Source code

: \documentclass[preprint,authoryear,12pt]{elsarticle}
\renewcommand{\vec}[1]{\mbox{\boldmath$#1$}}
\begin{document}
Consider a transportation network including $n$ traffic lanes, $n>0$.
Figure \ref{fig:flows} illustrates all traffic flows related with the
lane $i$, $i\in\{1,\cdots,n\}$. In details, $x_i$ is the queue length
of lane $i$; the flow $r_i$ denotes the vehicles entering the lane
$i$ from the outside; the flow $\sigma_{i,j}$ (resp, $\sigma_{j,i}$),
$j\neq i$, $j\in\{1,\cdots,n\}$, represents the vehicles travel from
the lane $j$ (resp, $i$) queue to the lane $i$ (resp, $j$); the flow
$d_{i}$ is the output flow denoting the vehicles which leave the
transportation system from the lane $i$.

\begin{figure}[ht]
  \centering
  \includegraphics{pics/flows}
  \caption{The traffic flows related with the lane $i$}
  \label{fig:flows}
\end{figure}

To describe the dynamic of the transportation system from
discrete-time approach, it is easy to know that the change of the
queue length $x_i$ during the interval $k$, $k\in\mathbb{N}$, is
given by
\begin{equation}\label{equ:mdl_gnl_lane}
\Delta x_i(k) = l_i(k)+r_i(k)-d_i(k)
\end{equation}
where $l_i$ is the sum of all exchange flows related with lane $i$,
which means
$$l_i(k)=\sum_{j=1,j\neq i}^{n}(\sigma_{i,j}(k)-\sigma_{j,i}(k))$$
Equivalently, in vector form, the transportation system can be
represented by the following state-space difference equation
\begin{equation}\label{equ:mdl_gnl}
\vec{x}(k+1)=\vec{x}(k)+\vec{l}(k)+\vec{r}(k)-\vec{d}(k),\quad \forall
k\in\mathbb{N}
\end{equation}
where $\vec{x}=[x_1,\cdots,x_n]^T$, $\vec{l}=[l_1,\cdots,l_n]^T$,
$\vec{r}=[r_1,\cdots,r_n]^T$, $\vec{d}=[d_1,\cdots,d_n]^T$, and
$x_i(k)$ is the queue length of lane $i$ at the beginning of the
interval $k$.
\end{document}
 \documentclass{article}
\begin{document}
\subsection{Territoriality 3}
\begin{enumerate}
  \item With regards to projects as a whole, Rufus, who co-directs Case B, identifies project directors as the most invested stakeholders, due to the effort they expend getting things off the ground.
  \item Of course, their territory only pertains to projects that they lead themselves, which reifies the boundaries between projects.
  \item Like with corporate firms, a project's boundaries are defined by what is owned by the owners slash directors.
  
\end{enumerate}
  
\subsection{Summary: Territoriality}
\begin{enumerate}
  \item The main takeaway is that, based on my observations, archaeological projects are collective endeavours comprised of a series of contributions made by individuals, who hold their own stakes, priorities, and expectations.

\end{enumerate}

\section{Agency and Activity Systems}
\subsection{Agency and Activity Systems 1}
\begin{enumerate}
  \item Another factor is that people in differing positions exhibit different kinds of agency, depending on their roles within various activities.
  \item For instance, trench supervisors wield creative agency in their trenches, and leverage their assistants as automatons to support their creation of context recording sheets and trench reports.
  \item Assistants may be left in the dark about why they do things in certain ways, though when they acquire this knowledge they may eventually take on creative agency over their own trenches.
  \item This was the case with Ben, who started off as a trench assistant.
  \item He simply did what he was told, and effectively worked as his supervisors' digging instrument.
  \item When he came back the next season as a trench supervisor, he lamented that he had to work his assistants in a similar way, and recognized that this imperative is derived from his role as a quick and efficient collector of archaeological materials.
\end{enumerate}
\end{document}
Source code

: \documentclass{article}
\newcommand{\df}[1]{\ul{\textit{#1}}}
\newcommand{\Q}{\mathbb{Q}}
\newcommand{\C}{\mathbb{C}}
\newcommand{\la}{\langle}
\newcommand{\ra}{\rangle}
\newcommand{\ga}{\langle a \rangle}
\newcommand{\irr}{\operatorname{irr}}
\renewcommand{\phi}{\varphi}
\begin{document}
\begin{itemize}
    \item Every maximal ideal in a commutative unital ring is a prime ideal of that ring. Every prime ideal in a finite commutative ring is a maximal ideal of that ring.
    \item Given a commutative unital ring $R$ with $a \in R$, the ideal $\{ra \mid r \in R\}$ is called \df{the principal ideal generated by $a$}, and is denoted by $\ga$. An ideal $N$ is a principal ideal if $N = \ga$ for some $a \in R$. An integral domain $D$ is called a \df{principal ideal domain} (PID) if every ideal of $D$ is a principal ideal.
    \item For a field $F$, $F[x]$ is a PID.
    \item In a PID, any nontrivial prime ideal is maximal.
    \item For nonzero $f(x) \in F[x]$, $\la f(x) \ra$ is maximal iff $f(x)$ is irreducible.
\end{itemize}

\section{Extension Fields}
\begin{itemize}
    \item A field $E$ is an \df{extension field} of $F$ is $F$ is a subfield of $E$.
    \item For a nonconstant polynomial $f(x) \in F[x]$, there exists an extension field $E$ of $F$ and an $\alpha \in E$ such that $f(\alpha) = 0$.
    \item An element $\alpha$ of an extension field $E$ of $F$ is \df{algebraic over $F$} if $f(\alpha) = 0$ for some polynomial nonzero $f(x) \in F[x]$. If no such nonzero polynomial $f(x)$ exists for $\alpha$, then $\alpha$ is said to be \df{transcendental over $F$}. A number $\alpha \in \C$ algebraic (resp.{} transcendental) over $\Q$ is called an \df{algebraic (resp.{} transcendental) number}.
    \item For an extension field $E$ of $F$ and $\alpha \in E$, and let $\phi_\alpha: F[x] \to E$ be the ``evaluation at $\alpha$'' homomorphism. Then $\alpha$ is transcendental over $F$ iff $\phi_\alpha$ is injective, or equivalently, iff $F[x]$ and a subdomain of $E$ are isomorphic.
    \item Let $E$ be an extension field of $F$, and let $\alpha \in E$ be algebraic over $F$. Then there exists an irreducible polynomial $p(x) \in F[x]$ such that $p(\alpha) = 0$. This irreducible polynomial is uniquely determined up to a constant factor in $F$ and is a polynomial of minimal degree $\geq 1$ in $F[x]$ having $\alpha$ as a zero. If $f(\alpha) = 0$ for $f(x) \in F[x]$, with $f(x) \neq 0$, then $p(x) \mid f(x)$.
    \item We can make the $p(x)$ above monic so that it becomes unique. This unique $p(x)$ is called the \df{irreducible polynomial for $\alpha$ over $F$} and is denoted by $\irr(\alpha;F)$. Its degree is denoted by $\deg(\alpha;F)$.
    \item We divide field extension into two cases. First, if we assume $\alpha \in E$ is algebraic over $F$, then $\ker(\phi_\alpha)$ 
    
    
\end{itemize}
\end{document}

- Task:
Copy back the listing above exactly, but only from the line with "their own trenches." through the line with "a trench assistant.", both ends included.

- Solution:
  \item Assistants may be left in the dark about why they do things in certain ways, though when they acquire this knowledge they may eventually take on creative agency over their own trenches.
  \item This was the case with Ben, who started off as a trench assistant.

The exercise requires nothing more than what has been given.